Input

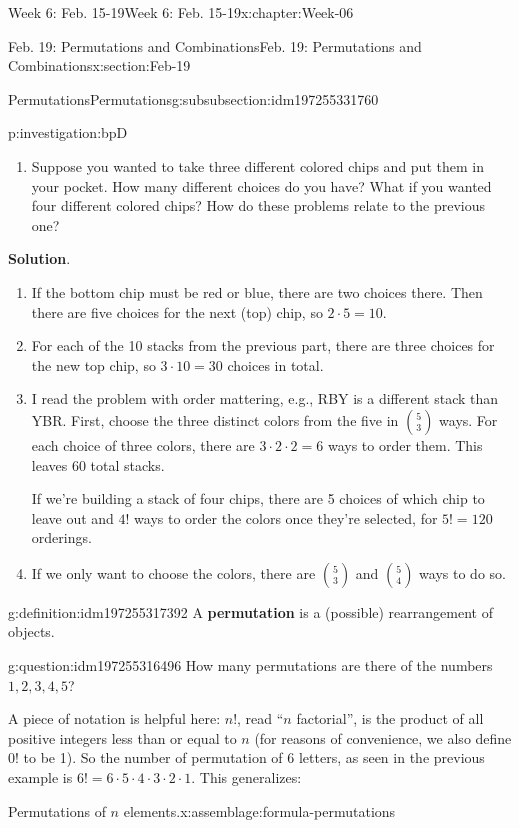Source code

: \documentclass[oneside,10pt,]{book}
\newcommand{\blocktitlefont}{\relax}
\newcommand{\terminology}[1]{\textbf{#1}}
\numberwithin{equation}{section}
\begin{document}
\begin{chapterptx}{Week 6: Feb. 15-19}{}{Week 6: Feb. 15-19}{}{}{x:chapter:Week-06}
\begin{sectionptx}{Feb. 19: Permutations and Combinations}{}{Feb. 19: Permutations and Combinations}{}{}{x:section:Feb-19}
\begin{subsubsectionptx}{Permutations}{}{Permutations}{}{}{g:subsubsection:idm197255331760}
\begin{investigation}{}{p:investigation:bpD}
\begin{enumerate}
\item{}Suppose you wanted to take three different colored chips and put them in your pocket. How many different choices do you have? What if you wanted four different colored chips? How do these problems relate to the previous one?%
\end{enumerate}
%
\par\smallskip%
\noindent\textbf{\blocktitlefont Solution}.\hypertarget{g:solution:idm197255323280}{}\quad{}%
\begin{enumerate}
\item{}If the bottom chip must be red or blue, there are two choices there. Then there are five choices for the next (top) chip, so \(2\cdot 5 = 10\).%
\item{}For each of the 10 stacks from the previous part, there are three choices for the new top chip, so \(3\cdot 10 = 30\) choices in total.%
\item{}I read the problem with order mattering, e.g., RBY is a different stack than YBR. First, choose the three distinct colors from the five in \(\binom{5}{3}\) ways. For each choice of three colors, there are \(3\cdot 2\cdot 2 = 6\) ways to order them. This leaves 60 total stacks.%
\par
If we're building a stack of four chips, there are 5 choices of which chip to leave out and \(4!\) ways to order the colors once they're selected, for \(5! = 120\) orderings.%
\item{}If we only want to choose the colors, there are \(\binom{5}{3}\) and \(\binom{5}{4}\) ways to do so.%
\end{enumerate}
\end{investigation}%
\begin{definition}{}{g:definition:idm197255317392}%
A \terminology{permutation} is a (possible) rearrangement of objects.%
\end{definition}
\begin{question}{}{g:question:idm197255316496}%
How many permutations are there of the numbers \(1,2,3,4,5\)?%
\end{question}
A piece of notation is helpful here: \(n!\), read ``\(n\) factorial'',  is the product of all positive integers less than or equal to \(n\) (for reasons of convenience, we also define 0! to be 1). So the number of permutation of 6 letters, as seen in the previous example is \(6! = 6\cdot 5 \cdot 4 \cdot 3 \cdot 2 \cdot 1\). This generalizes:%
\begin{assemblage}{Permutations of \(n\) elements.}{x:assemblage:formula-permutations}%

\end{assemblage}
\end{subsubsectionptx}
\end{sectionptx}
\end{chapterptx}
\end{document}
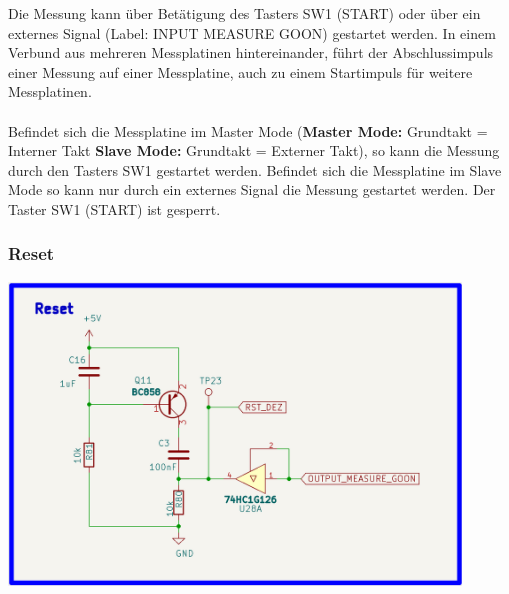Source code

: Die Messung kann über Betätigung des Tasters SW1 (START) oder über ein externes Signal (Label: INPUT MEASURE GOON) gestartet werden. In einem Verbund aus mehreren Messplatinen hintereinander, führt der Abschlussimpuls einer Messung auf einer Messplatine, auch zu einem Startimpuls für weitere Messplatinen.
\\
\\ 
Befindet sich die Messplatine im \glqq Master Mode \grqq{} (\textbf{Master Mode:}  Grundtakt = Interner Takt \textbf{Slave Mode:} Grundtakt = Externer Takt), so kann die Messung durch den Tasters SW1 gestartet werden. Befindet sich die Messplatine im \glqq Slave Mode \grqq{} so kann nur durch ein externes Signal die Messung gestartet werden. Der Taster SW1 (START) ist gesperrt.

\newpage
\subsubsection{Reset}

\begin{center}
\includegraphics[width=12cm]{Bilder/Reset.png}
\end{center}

Aim of the exercise
Copy each line of the listing that includes "chips".

Solution to the exercise
\item{}Suppose you wanted to take three different colored chips and put them in your pocket. How many different choices do you have? What if you wanted four different colored chips? How do these problems relate to the previous one?%
If we're building a stack of four chips, there are 5 choices of which chip to leave out and \(4!\) ways to order the colors once they're selected, for \(5! = 120\) orderings.%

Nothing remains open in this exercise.